WHAT YOU NEED TO DO
Exactly the lines from the start of the data through the line containing "This returns an" should be output, with both ends kept and nothing added.

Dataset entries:
:::::

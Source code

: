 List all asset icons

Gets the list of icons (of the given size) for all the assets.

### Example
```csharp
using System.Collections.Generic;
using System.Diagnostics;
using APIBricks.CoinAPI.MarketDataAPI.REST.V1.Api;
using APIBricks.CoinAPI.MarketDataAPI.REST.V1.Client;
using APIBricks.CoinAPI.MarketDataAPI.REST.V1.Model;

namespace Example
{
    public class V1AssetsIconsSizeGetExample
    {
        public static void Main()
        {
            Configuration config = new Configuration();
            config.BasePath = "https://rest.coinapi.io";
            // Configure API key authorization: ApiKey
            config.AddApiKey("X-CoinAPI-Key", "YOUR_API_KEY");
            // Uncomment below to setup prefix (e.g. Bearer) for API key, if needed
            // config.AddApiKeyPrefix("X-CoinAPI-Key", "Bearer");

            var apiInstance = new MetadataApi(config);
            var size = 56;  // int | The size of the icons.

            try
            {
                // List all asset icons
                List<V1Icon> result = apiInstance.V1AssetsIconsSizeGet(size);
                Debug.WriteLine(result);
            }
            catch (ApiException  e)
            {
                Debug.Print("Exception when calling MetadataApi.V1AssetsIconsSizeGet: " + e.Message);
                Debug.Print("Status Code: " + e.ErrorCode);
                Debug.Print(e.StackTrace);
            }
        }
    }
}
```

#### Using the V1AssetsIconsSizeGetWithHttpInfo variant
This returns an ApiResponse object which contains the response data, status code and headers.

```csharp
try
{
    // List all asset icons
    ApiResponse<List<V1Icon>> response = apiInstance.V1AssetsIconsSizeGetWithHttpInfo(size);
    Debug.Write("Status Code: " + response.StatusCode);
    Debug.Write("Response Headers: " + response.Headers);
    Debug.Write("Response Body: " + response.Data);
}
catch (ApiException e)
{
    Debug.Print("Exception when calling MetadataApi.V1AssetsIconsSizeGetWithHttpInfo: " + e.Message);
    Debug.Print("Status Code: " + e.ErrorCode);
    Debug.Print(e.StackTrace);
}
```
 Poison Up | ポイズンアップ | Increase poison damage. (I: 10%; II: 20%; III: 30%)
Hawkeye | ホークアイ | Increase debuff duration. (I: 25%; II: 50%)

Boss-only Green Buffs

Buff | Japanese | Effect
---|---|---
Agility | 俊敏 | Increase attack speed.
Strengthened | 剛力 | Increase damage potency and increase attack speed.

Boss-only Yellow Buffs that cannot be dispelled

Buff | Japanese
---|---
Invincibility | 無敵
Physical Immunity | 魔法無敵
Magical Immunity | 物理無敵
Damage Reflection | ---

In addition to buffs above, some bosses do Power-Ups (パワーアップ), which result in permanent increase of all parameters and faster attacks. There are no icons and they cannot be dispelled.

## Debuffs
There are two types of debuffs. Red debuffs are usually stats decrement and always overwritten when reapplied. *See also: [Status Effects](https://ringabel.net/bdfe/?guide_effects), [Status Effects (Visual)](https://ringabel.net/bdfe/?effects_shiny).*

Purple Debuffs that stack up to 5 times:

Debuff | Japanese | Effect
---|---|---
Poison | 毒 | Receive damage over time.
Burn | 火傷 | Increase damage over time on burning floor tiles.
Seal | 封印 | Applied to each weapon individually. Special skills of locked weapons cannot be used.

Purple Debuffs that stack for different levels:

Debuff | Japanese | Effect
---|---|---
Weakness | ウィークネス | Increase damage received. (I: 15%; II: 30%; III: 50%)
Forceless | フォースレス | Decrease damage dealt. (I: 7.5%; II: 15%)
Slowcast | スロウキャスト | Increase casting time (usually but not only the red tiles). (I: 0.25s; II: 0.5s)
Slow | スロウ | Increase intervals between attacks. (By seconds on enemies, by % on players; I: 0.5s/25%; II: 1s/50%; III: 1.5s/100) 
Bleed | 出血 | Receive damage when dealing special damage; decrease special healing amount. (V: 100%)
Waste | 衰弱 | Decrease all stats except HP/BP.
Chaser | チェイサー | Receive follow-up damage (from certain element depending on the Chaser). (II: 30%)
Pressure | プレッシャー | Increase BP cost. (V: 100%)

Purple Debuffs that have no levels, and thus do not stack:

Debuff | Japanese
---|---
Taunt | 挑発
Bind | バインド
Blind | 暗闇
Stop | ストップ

:::::

WRITTEN SOLUTION
Source code

: List all asset icons

Gets the list of icons (of the given size) for all the assets.

### Example
```csharp
using System.Collections.Generic;
using System.Diagnostics;
using APIBricks.CoinAPI.MarketDataAPI.REST.V1.Api;
using APIBricks.CoinAPI.MarketDataAPI.REST.V1.Client;
using APIBricks.CoinAPI.MarketDataAPI.REST.V1.Model;

namespace Example
{
    public class V1AssetsIconsSizeGetExample
    {
        public static void Main()
        {
            Configuration config = new Configuration();
            config.BasePath = "https://rest.coinapi.io";
            // Configure API key authorization: ApiKey
            config.AddApiKey("X-CoinAPI-Key", "YOUR_API_KEY");
            // Uncomment below to setup prefix (e.g. Bearer) for API key, if needed
            // config.AddApiKeyPrefix("X-CoinAPI-Key", "Bearer");

            var apiInstance = new MetadataApi(config);
            var size = 56;  // int | The size of the icons.

            try
            {
                // List all asset icons
                List<V1Icon> result = apiInstance.V1AssetsIconsSizeGet(size);
                Debug.WriteLine(result);
            }
            catch (ApiException  e)
            {
                Debug.Print("Exception when calling MetadataApi.V1AssetsIconsSizeGet: " + e.Message);
                Debug.Print("Status Code: " + e.ErrorCode);
                Debug.Print(e.StackTrace);
            }
        }
    }
}
```

#### Using the V1AssetsIconsSizeGetWithHttpInfo variant
This returns an ApiResponse object which contains the response data, status code and headers.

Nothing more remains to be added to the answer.